Thanks all for your insights, advice, etc. I read them all and it sounds like what I want to do is secretive and unfaithful, etc. I know I don't see it that way because the feelings are not sexual or emotional. They are from another side...more on the spiritual, professional, career-oriented side. Hard to explain. 

I'm not planning to see him anytime soon. I'm going to continue to wait it out and see how things go. It's been a couple of weeks now and the feelings have not changed. Again, I didn't ask for him to come across my mind this way. I've asked God, spirits, whatever force's out there, WTF do they think they're doing to me. I don't care for this. But, yet...here I am very frustrated with this urge to see him. I wish it would stop. Yet, I have a feeling this urge is from wanting to return to corporate world and needing that extra motivation to get me going.

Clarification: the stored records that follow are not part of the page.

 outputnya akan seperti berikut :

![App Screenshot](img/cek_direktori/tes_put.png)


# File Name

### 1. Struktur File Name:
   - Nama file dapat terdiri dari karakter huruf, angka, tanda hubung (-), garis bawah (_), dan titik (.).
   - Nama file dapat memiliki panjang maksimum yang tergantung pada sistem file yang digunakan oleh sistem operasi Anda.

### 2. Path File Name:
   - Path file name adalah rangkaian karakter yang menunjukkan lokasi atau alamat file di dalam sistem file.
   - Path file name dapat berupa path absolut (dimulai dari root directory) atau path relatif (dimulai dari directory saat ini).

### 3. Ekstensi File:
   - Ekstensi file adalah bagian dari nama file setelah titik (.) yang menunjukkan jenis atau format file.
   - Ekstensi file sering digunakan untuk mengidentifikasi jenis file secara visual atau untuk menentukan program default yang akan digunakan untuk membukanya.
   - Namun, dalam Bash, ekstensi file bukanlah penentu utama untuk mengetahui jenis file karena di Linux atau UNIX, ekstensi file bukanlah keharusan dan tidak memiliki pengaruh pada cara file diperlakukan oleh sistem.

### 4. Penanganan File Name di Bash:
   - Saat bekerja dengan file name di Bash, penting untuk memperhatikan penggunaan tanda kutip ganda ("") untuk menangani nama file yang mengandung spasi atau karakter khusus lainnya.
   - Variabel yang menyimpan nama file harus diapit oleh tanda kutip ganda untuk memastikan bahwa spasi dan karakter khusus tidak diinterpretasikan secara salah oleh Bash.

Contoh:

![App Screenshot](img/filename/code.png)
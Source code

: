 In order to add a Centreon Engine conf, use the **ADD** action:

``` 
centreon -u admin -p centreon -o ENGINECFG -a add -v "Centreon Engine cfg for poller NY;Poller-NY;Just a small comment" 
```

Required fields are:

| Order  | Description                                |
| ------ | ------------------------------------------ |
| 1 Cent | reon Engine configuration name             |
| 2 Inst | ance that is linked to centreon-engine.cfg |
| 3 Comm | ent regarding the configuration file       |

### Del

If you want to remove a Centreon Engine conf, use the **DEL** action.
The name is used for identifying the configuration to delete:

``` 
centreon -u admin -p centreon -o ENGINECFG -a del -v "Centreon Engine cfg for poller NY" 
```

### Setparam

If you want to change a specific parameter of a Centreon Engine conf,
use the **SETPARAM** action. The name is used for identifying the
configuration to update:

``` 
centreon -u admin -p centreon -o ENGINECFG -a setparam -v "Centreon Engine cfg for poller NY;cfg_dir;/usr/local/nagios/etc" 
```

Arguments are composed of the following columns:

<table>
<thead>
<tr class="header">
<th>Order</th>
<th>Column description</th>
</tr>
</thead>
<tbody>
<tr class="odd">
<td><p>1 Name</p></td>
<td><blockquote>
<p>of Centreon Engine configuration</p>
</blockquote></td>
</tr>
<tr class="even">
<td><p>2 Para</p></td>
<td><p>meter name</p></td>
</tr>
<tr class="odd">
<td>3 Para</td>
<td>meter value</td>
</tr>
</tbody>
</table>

I appreciate the insights. Naturally, I think the same way you all are thinking but then that force tells me maybe I should meet him and get it over with. Get that nagging feeling of seeing him one more time out of my head and move on.


----------



## Fallen Leaf (May 27, 2013)

doubletrouble said:


> We just watched the brother in law's new GF go on a three day trip far away from him to watch her son at a school event. A 10 hour drive away. While that was OK, then we found out her ex was going to be there. There are still feelings there, as they hvae only been divorced for 2 years after 20 year marriage. We thought HUGE red flag, and between us are pretty POed about it. The BIL hasn't said anything about it since she got back. But my W knows her brother well, and knows he wouldn't normally be OK with it.
> 
> Different strokes... but unless there are children involved, there's generally NO good reason to meet up with an ex. Some people can, but my opinion is if you want to make sure your marriage is as affair-proof as possible, don't even LOOK at the door, let alone open it.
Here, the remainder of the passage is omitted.